Friday, September 26, 2008

On awards, books and the merits of You Tube

First off, I would like to add my congratulations to Alex Ross, for his well-deserved 2008 MacArthur Fellowship. I'm really leaning toward using his book for my non-music majors in next semester's course, Music of the Twentieth Century. If anyone has any other suggestions appropriate for the non-major, I'll be happy to consider them. I find that a lot of the standard textbooks are unsuitable as they get bogged down in musical details that will be meaningless to those without musical background, OR they make blatant (and erroneous) stylistic generalizations about the music of the 20th century. Nope, I'm not naming names.
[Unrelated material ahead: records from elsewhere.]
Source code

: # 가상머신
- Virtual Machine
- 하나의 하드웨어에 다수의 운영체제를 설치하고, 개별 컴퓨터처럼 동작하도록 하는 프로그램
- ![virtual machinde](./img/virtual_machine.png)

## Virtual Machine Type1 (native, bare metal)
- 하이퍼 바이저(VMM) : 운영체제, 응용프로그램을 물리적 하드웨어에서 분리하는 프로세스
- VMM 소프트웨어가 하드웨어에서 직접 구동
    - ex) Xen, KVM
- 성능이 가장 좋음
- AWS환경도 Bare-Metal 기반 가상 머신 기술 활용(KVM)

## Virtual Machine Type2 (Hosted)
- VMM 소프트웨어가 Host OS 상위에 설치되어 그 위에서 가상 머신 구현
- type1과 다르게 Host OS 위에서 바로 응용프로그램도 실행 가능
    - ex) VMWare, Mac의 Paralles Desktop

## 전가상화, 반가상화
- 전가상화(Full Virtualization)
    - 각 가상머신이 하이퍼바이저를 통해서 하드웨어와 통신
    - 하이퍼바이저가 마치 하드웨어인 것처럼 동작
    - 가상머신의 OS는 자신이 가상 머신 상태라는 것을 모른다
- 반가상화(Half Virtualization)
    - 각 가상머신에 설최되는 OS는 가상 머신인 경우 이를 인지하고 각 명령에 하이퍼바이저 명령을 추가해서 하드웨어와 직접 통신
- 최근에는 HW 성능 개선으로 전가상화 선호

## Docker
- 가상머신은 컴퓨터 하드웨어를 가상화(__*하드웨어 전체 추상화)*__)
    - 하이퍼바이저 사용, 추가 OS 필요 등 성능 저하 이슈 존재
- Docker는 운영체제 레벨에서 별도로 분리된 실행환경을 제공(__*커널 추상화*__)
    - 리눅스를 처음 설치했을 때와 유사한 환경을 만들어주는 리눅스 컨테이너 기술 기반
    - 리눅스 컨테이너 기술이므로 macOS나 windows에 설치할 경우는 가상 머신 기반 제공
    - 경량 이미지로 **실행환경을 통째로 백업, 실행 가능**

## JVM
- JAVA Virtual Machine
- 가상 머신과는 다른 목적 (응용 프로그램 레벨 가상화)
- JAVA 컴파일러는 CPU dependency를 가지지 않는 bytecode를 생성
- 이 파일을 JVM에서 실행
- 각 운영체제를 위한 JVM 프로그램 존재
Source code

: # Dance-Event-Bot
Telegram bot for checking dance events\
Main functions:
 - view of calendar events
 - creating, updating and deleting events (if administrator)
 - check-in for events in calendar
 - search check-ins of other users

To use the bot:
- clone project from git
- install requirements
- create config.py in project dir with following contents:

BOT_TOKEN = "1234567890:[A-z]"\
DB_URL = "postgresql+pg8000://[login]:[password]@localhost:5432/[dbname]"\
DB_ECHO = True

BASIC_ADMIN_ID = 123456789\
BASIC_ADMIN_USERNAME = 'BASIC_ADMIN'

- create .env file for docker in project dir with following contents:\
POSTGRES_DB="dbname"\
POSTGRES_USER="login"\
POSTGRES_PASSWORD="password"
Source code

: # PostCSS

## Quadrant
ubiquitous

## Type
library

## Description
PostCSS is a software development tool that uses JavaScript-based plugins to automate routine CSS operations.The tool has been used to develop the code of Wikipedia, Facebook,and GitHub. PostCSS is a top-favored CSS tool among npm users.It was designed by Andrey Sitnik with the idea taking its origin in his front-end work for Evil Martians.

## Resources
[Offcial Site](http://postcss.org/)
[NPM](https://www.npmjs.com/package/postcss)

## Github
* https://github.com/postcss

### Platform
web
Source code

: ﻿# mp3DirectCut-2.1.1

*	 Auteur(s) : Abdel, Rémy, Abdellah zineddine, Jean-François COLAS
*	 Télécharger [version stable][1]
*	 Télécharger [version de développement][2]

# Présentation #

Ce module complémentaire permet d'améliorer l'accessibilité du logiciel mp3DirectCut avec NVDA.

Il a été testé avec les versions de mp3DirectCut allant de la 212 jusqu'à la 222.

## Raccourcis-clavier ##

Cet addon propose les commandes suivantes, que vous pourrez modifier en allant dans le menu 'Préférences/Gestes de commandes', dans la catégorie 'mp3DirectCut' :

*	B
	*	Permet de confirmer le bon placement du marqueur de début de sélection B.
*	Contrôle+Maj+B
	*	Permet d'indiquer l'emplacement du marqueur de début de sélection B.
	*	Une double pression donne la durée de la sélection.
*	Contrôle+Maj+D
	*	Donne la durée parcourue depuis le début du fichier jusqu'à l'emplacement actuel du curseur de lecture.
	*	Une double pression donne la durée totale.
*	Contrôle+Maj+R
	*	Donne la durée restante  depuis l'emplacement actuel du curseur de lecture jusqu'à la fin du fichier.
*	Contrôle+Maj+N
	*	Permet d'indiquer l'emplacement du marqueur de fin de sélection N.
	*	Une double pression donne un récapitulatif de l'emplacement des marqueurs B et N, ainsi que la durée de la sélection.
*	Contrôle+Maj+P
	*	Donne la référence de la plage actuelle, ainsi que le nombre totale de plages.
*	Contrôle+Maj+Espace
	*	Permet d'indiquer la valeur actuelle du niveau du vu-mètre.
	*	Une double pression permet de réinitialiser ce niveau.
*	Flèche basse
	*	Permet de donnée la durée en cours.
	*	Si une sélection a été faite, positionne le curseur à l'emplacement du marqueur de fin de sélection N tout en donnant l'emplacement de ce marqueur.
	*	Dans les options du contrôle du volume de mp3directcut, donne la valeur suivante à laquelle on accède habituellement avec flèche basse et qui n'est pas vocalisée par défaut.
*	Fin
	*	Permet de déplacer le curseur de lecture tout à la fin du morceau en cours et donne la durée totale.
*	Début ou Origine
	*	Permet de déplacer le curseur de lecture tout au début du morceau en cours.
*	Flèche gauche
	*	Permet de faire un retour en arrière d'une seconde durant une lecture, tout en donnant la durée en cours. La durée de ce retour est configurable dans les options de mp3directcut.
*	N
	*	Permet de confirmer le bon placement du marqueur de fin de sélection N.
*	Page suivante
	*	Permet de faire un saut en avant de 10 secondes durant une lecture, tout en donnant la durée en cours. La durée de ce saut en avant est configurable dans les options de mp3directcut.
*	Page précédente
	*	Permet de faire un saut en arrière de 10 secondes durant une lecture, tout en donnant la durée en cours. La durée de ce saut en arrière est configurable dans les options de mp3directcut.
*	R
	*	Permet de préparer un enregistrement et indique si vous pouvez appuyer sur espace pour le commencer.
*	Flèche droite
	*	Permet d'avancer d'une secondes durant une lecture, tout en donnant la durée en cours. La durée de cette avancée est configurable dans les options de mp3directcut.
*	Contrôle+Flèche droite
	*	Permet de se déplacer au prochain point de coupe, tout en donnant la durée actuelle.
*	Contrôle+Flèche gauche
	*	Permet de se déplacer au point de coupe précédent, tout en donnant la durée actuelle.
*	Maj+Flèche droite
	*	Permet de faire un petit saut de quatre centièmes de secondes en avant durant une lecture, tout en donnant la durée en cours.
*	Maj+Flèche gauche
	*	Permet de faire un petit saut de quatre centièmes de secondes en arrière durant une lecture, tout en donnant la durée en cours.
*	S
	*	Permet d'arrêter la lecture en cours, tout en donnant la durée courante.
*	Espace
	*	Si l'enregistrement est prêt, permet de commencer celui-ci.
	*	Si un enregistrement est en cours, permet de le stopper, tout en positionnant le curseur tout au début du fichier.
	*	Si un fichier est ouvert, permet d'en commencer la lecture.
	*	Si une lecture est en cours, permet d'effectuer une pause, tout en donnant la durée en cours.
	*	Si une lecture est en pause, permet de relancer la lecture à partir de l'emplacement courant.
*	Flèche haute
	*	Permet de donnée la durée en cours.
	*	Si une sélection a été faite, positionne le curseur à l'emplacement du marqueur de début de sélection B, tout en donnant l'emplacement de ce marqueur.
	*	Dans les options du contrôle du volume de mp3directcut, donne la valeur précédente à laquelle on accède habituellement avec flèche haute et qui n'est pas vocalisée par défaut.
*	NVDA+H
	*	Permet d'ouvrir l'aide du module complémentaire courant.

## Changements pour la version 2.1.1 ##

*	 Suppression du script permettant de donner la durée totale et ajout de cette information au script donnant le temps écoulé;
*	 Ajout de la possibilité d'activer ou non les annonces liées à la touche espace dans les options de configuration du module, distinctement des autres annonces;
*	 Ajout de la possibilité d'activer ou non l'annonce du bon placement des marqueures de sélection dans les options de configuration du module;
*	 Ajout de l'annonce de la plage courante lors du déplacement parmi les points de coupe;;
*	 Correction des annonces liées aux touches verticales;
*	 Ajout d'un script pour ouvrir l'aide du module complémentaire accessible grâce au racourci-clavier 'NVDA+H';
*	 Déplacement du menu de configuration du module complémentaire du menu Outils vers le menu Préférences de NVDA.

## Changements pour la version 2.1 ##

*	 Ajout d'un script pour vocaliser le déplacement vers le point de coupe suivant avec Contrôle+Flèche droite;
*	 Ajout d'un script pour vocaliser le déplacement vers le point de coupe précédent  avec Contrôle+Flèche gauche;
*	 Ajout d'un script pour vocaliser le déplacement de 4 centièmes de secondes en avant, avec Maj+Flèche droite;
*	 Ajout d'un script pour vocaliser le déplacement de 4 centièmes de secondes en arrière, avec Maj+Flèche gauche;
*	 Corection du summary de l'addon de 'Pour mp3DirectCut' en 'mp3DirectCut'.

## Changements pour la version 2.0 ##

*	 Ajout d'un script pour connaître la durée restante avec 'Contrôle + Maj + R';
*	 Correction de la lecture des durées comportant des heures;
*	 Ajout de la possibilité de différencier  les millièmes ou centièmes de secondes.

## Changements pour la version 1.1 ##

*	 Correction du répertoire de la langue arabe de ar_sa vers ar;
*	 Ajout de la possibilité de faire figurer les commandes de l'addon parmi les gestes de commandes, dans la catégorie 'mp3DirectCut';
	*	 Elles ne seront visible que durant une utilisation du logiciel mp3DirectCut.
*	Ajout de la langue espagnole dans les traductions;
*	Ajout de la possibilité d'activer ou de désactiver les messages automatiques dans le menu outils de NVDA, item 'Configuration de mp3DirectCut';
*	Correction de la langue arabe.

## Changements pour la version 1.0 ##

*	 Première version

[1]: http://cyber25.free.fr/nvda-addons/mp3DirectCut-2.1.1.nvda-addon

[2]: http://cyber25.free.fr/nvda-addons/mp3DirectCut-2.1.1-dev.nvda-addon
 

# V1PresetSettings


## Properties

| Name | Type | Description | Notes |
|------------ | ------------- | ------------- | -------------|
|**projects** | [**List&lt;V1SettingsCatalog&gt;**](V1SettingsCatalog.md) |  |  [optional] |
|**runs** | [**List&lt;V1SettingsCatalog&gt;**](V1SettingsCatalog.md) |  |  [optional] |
Earlier this year, Ryan posted about the merits of YouTube as a research/teaching tool, and this resulted in a fascinating discussion. While I took sort of a hard line against the citation of YouTube clips as authoritative sources (since they can be heavily edited), I have found myself calling upon YouTube (in class) a whole lot this semester. We read a chapter in Stephen Marini's Sacred Song in America about the Sacred Harp tradition. Marini is wonderfully descriptive in his writing about the modern tradition, but I have a feeling this particular YouTube clip really helped my students "get it." Somehow, a homemade video of this Sacred Harp convention (they are singing from the Missouri Harmony) seemed appropriate...maybe even more than nuanced documentary footage.

3 comments:

RobP said...

Hi Rebecca, It was nice meeting you last night. Since this is my first time really teaching a course I was surprised that the writing program at B'deis actually encourages us to use clips from YouTube as texts. Now that I'm doing it, I see the value. Anyway, nice blog!

Rebecca said...

Hi Rob! Likewise! Thanks for stopping by MMM, and I hope you will visit often! It will be interesting to follow where YouTube fits into classroom teaching in the next few years.

PMG said...

Thanks to you, I used this clip to teach Sacred Harp this week!